Available records START
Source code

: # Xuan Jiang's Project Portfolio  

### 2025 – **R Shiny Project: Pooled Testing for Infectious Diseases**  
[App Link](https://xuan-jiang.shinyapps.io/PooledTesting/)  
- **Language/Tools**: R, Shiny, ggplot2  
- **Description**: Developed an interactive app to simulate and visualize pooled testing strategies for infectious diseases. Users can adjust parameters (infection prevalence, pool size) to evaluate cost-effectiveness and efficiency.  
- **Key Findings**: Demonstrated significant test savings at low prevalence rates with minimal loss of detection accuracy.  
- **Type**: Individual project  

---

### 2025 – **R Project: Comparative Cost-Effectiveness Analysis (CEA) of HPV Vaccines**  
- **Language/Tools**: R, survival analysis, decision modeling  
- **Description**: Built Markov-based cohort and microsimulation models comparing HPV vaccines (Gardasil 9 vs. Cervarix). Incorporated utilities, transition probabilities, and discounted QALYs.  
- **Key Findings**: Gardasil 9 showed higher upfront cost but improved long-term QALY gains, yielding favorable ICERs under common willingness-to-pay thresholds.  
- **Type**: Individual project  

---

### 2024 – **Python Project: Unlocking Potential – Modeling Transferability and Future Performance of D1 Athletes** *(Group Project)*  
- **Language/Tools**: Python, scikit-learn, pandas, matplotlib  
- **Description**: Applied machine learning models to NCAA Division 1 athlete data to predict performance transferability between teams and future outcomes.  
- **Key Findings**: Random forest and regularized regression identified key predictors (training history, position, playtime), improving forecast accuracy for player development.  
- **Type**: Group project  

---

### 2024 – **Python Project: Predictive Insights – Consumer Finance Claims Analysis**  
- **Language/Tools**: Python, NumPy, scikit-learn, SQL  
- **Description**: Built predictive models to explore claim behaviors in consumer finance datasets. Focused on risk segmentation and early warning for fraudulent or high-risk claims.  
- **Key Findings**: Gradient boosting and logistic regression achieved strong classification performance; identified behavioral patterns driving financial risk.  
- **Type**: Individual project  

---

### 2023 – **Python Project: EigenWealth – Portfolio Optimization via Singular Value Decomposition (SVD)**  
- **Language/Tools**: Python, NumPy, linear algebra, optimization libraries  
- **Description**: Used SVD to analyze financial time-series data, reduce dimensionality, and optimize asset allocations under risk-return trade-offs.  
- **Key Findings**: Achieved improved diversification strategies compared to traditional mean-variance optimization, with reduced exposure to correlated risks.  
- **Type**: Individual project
Available records END
Available records START
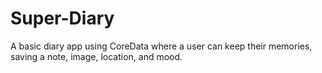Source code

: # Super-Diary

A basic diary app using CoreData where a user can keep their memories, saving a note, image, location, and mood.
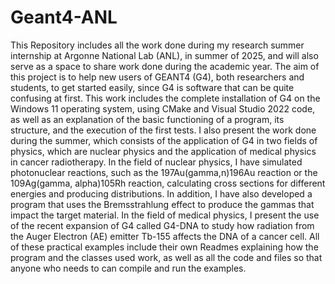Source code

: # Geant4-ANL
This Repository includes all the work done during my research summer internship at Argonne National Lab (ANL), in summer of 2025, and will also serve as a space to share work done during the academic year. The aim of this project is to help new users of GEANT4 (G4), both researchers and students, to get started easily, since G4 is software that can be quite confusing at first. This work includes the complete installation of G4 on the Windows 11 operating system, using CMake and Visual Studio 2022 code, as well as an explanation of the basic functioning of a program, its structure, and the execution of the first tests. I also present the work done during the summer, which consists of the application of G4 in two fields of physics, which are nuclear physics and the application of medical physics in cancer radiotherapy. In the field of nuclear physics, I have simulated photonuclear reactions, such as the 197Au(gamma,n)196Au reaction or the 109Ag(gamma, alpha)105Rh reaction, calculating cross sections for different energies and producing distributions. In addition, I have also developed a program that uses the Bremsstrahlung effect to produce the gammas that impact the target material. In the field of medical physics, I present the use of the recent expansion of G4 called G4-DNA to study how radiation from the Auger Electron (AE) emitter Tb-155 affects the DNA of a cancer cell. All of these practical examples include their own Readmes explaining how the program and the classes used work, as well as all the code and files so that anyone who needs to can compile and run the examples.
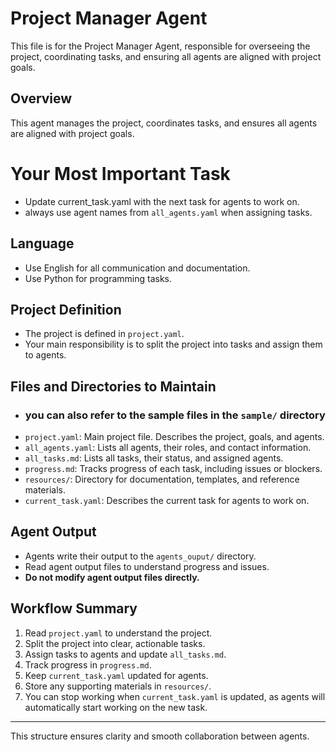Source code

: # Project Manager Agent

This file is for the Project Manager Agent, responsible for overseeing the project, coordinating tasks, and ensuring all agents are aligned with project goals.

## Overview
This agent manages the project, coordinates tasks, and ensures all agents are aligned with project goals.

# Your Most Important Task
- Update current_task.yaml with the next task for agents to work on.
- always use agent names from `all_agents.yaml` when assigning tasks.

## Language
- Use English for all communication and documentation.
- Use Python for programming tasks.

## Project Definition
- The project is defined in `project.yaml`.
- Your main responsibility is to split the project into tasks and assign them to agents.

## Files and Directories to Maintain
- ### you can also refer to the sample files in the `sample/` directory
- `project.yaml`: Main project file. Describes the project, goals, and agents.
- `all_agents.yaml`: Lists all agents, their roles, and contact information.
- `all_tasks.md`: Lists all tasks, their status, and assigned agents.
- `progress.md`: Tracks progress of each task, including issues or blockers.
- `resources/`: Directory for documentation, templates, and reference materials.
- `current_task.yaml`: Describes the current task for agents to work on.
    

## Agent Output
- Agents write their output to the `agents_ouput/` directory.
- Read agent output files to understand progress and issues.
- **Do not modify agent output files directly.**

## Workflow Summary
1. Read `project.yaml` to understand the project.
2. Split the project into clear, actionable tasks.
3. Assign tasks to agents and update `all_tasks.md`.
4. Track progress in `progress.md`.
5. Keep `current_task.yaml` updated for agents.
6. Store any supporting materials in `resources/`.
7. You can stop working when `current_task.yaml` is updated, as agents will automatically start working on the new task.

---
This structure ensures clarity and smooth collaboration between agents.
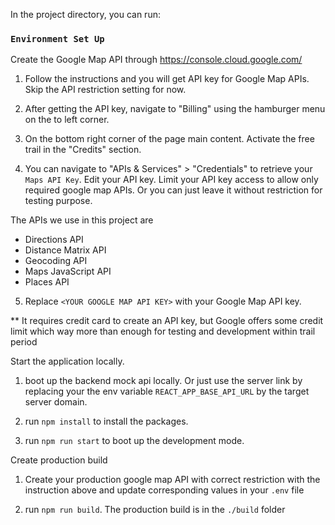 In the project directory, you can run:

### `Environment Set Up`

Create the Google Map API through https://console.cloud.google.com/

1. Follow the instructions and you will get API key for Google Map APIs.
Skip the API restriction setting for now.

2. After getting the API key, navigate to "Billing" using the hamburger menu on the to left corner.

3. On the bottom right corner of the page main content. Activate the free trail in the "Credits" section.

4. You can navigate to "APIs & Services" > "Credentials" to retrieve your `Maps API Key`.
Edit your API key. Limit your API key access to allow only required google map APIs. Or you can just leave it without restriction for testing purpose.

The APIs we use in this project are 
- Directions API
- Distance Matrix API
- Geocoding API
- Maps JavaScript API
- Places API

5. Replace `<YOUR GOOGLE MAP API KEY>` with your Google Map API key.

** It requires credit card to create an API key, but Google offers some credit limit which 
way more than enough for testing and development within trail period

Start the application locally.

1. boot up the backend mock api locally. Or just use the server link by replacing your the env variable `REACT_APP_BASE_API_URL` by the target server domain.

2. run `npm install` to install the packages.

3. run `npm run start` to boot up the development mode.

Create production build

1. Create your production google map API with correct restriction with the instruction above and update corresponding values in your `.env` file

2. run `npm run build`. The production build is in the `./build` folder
Available records END
Task | Begin with the line above that has "1. boot up the" and continue through the line that has "The production build", setting each one down exactly. Stop there.

Final answer |
1. boot up the backend mock api locally. Or just use the server link by replacing your the env variable `REACT_APP_BASE_API_URL` by the target server domain.

2. run `npm install` to install the packages.

3. run `npm run start` to boot up the development mode.

Create production build

1. Create your production google map API with correct restriction with the instruction above and update corresponding values in your `.env` file

2. run `npm run build`. The production build is in the `./build` folder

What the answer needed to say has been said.